Return only the stretch of the material below that begins with the line containing "Para comenzar nuestro" and ends with the line containing "cargo init hellogba --bin", exactly; both of those lines belong to it.

═════ Supplied material

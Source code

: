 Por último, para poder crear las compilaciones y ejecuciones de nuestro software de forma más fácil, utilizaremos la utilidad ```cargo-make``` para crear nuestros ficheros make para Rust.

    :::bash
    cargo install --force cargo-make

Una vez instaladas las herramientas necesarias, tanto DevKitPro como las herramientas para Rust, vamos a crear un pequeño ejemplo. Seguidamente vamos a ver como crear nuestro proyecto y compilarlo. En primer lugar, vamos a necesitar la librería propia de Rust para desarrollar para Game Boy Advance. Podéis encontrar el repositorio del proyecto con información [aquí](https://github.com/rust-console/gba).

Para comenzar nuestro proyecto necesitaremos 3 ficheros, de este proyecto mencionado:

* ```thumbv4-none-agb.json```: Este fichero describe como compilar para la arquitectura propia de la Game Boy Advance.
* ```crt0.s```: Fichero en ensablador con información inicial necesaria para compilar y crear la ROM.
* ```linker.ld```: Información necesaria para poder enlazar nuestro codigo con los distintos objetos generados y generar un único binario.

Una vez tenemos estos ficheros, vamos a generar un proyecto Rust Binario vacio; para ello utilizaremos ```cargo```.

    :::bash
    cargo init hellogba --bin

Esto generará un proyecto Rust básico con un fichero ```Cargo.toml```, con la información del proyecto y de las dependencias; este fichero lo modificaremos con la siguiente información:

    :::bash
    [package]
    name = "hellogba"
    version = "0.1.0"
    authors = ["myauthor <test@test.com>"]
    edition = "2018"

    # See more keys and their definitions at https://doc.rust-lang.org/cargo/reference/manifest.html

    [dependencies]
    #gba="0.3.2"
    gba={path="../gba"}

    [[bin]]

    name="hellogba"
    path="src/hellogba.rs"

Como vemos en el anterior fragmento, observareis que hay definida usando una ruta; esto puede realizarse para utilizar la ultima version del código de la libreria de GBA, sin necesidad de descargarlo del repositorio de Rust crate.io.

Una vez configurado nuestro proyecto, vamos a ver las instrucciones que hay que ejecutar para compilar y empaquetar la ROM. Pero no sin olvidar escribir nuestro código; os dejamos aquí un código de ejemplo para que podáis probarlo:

══════════

**Answer for this exercise:**
Para comenzar nuestro proyecto necesitaremos 3 ficheros, de este proyecto mencionado:

* ```thumbv4-none-agb.json```: Este fichero describe como compilar para la arquitectura propia de la Game Boy Advance.
* ```crt0.s```: Fichero en ensablador con información inicial necesaria para compilar y crear la ROM.
* ```linker.ld```: Información necesaria para poder enlazar nuestro codigo con los distintos objetos generados y generar un único binario.

Una vez tenemos estos ficheros, vamos a generar un proyecto Rust Binario vacio; para ello utilizaremos ```cargo```.

    :::bash
    cargo init hellogba --bin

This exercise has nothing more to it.